[Data extract]
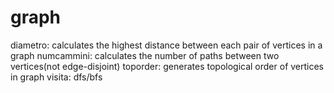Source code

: # graph

diametro: calculates the highest distance between each pair of vertices in a graph
numcammini: calculates the number of paths between two vertices(not edge-disjoint)
toporder: generates topological order of vertices in graph
visita: dfs/bfs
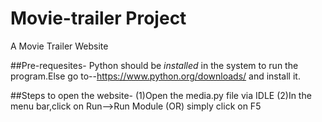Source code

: # Movie-trailer Project
A Movie Trailer Website

##Pre-requesites-
Python should be _installed_ in the system to run the program.Else go to--https://www.python.org/downloads/ and install it.

##Steps to open the website-
(1)Open the media.py file via IDLE
(2)In the menu bar,click on Run-->Run Module (OR) simply click on F5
[/Data extract]
> **Task brief**: Instructions for the listing above: set down every entry exactly and drop any image.

> **Answer below**:
Source code

: # graph

diametro: calculates the highest distance between each pair of vertices in a graph
numcammini: calculates the number of paths between two vertices(not edge-disjoint)
toporder: generates topological order of vertices in graph
visita: dfs/bfs
Source code

: # Movie-trailer Project
A Movie Trailer Website

##Pre-requesites-
Python should be _installed_ in the system to run the program.Else go to--https://www.python.org/downloads/ and install it.

##Steps to open the website-
(1)Open the media.py file via IDLE
(2)In the menu bar,click on Run-->Run Module (OR) simply click on F5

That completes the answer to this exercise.